The Starting Point
Your organization has decided it needs AI governance. Perhaps the board asked who owns AI risk and no one had a convincing answer. Perhaps a regulatory deadline is approaching. Perhaps an AI-related incident — or a near-miss — made the need visible. Whatever the catalyst, the decision is made. Now the question is how to translate that decision into a functioning governance program.
Building an AI governance function from scratch is fundamentally a leadership and organizational design challenge. The technology matters, but the first decisions are about people, authority, and structure.
Step 1: Hire the Leader Before Designing the Program
The most common mistake organizations make is designing an AI governance framework on paper and then hiring someone to execute it. This gets the sequence backwards. The right leader will bring experience, judgment, and operational perspective that should shape the program’s design from the beginning.

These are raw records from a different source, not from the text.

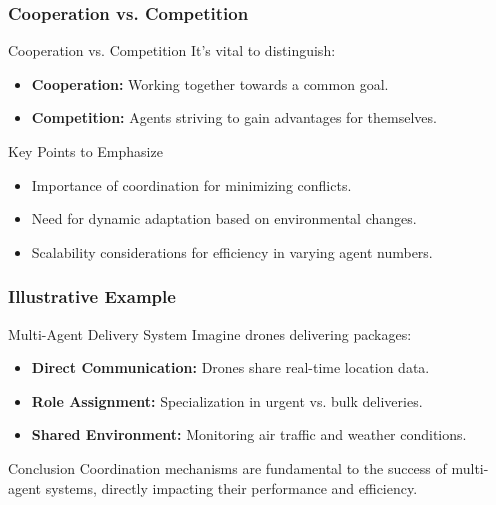 \documentclass[aspectratio=169]{beamer}
\begin{document}
\begin{frame}[fragile]
    \frametitle{Cooperation vs. Competition}
    \begin{block}{Cooperation vs. Competition}
        It's vital to distinguish:
        \begin{itemize}
            \item \textbf{Cooperation:} Working together towards a common goal.
            \item \textbf{Competition:} Agents striving to gain advantages for themselves.
        \end{itemize}
    \end{block}
    
    \begin{block}{Key Points to Emphasize}
        \begin{itemize}
            \item Importance of coordination for minimizing conflicts.
            \item Need for dynamic adaptation based on environmental changes.
            \item Scalability considerations for efficiency in varying agent numbers.
        \end{itemize}
    \end{block}
\end{frame}

\begin{frame}[fragile]
    \frametitle{Illustrative Example}
    \begin{block}{Multi-Agent Delivery System}
        Imagine drones delivering packages:
        \begin{itemize}
            \item \textbf{Direct Communication:} Drones share real-time location data.
            \item \textbf{Role Assignment:} Specialization in urgent vs. bulk deliveries.
            \item \textbf{Shared Environment:} Monitoring air traffic and weather conditions.
        \end{itemize}
    \end{block}
    
    \begin{block}{Conclusion}
        Coordination mechanisms are fundamental to the success of multi-agent systems, directly impacting their performance and efficiency.
    \end{block}
\end{frame}
\end{document}
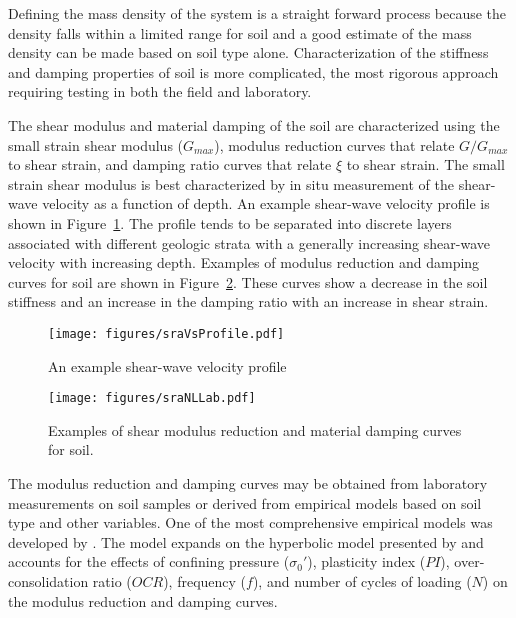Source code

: \documentclass[11pt]{report}
\begin{document}
Defining the mass density of the system is a straight forward process because the density falls
within a limited range for soil and a good estimate of the mass density can be made based on soil
type alone.  Characterization of the stiffness and damping properties of soil is more complicated,
the most rigorous approach requiring testing in both the field and laboratory.  

The shear modulus and material damping of the soil are characterized using the small strain shear
modulus ($G_{max}$), modulus reduction curves that relate $G/G_{max}$ to shear strain, and damping
ratio curves that relate $\xi$ to shear strain.  The small strain shear modulus is best
characterized by in situ measurement of the shear-wave velocity as a function of depth.  An example
shear-wave velocity profile is shown in Figure~\ref{fig:sraVsProfile}. The profile tends to be
separated into discrete layers associated with different geologic strata with a generally increasing
shear-wave velocity with increasing depth.  Examples of modulus reduction and damping curves for
soil are shown in Figure~\ref{fig:sraNLLab}.  These curves show a decrease in the soil stiffness and
an increase in the damping ratio with an increase in shear strain. 

\begin{figure}[tb]
	\begin{center}
		\texttt{[image: figures/sraVsProfile.pdf]}
	\end{center}
	\caption{An example shear-wave velocity profile}
	\label{fig:sraVsProfile}
\end{figure}
\begin{figure}[tb]
	\centering
	\texttt{[image: figures/sraNLLab.pdf]}
	\caption{Examples of shear modulus reduction and material damping curves for soil.}
	\label{fig:sraNLLab}
\end{figure}

The modulus reduction and damping curves may be obtained from laboratory measurements on soil
samples or derived from empirical models based on soil type and other variables.  One of the most
comprehensive empirical models was developed by \citet{darendeli:01}.  The model expands on the
hyperbolic model presented by \citet{hardin:72} and accounts for the effects of confining pressure
($\sigma_0'$), plasticity index ($PI$), over-consolidation ratio ($OCR$), frequency ($f$), and
number of cycles of loading ($N$) on the modulus reduction and damping curves. 
\end{document}

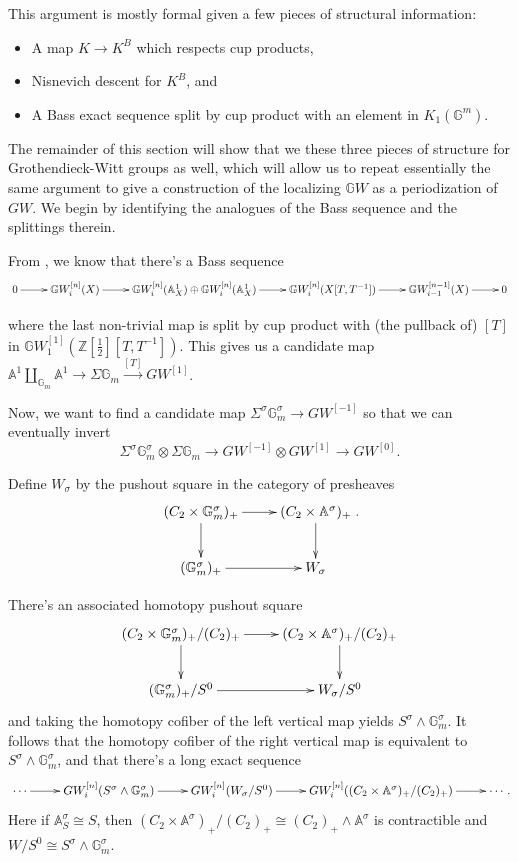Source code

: \documentclass[edeposit,fullpage]{uiucthesis2009}
\newcommand{\Z}{\mathbb Z}
\newcommand{\mbb}{\mathbb}
\theoremstyle{plain}
\numberwithin{lemma}{section}
\theoremstyle{definition}
\begin{document}
This argument is mostly formal given a few pieces of structural
information:
\begin{itemize}
\item A map $K \rightarrow K^B$ which respects cup
  products,
\item Nisnevich descent for $K^B$, and
\item A Bass exact sequence split by cup product with an element in
  $K_1(\mbb G^m)$.
\end{itemize}

The remainder of this section will show that we these three pieces of structure
for Grothendieck-Witt groups as well, which will allow us to repeat
essentially the same argument to give a construction of the localizing
$\mbb GW$ as a periodization of $GW$. We begin by
identifying the analogues of the Bass sequence and the splittings
therein.

From \cite[Theorem 9.13]{Schder}, we know that there's a Bass sequence
\[
\xymatrix{0 \ar[r] & \mbb GW^{[n]}_i(X) \ar[r] & \mbb GW^{[n]}_i(\mbb
  A^1_X) \oplus \mbb GW^{[n]}_i(\mbb A^1_X) \ar[r] & \mbb
  GW^{[n]}_i(X[T,T^{-1}]) \ar[r] & \mbb GW^{[n-1]}_{i-1}(X) \ar[r] & 0}
\]

where the last non-trivial map is split by cup product with (the
pullback of) $[T]$ in $\mbb
GW_1^{[1]}(\Z[\frac{1}{2}][T,T^{-1}])$. This gives us a candidate map
$\mbb A^1 \coprod_{\mbb G_m} \mbb A^1 \rightarrow \Sigma \mbb G_m \xrightarrow{[T]} GW^{[1]}$. 

Now, we want to find a candidate map $\Sigma^\sigma \mbb G_m^\sigma
\rightarrow GW^{[-1]}$ so that we can eventually invert 
\[
\Sigma^\sigma
\mbb G_m^\sigma \otimes \Sigma \mbb G_m \rightarrow GW^{[-1]} \otimes
GW^{[1]} \rightarrow GW^{[0]}.
\]

Define $W_\sigma$ by the pushout square in
the category of presheaves
\[
\xymatrix{(C_2 \times \mbb G_m^\sigma)_+ \ar[r]\ar[d] & (C_2 \times \mbb
  A^\sigma)_+ \ar[d] \\ (\mbb G_m^\sigma)_+ \ar[r] & W_\sigma}.
\]

There's an associated homotopy pushout square
\[
\xymatrix{(C_2 \times \mbb G_m^\sigma)_+/(C_2)_+ \ar[r]\ar[d] & (C_2 \times \mbb
  A^\sigma)_+/(C_2)_+ \ar[d] \\ (\mbb G_m^\sigma)_+/S^0 \ar[r] & W_\sigma/S^0}
\]
and taking the homotopy cofiber of the left vertical map yields
$S^\sigma \wedge \mbb G_m^\sigma$. It follows that the homotopy cofiber
of the right vertical map is equivalent to  $S^\sigma \wedge \mbb
G_m^\sigma$, and that there's a long exact sequence
\begin{equation}\label{eq:bass_inv}
\xymatrix{\cdots \ar[r] & GW_i^{[n]}(S^\sigma \wedge \mbb G_m^\sigma) \ar[r] &
  GW_i^{[n]}(W_\sigma/S^0) \ar[r] & GW_i^{[n]}((C_2 \times \mbb
  A^\sigma)_+/(C_2)_+) \ar[r] & \cdots }.
\end{equation}
Here if $\mbb A^\sigma_S \cong S$, then $(C_2 \times \mbb
  A^\sigma)_+/(C_2)_+ \cong (C_2)_+ \wedge \mbb A^\sigma$ is
  contractible and $W/S^0 \cong S^\sigma \wedge \mbb G_m^\sigma$. 
\end{document}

Hire the leader first — our guide to finding a Head of AI Governance covers where to look and what to evaluate. Give them the mandate to assess the current state, define priorities, and propose the governance structure. A leader who inherits a framework they did not help design will spend months rebuilding it to fit reality.
The profile for this hire depends on your organization’s scale and needs. A Fortune 500 company may need a Chief AI Officer with a seven-figure compensation package. A mid-market organization may need a VP or Senior Director of AI Governance with deep operational experience and the pragmatism to build with limited resources. In either case, the key attributes are the same: governance expertise, technical fluency, organizational credibility, and the willingness to say no when it matters.
Step 2: Conduct a Complete AI Inventory
Before you can govern AI, you need to know where it is. This step consistently reveals surprises. Organizations typically find that they are using significantly more AI than they thought, particularly when third-party tools with embedded AI features are included.
The inventory should capture every AI system in use: internally developed models, third-party AI products, SaaS platforms with AI-powered features, and prototype or pilot deployments that may have migrated toward production use without formal review. For each system, document the business function, the data inputs, the decision scope, and the current oversight mechanism.
Step 3: Classify by Risk
With the inventory complete, classify each AI system by risk level. The EU AI Act provides a useful starting framework with its four-tier classification: unacceptable risk, high risk, limited risk, and minimal risk. Even if your organization does not operate in the EU, this framework provides a rigorous starting point for internal risk classification.
Focus governance resources on the highest-risk systems first. An AI system that influences hiring decisions, credit assessments, or healthcare recommendations demands immediate governance attention. An internal tool that summarizes meeting notes can wait.
Step 4: Establish the Governance Infrastructure
With priorities defined, build the operating infrastructure. This typically includes a risk management system with continuous monitoring and mitigation processes, data governance standards that ensure quality, bias controls, and provenance tracking, technical documentation requirements that create an auditable record of how each system works, human oversight protocols that define where human review is required, transparency requirements that ensure affected parties understand when AI is influencing decisions, and an incident response plan that defines notification, investigation, and remediation procedures.
The NIST AI Risk Management Framework provides a shared vocabulary that can unify conversations across risk, compliance, technology, and legal teams. It is not prescriptive, but it offers a structured approach that many organizations find useful as an organizing principle.
Step 5: Earn the Mandate
A governance function without organizational credibility is a policy department without influence. The leader you hired needs to build relationships across the business before they need to enforce standards. This means engaging with engineering teams to understand their workflows, sitting with product managers to learn how AI deployment decisions are made, and working with legal and compliance to align governance standards with existing frameworks.
The governance function earns its mandate by demonstrating that it helps the organization deploy AI more confidently, not by creating friction that slows innovation. The best governance leaders position themselves as enablers who reduce risk, not gatekeepers who block progress.
The Timeline
Organizations that need external help during the build phase should understand how to evaluate AI governance consultants before signing an engagement. Building a functioning AI governance program from scratch typically takes 12 to 18 months. Talk to us about finding the leader who will own this work. Hiring the leader takes two to four months. The inventory and risk classification takes two to three months. Building governance infrastructure takes another three to six months. Embedding governance practices into daily operations and earning organizational adoption is ongoing.
Organizations that start now will have a functioning program by the time the regulatory environment fully tightens. Organizations that wait will be building under pressure, with less time, fewer options, and higher stakes.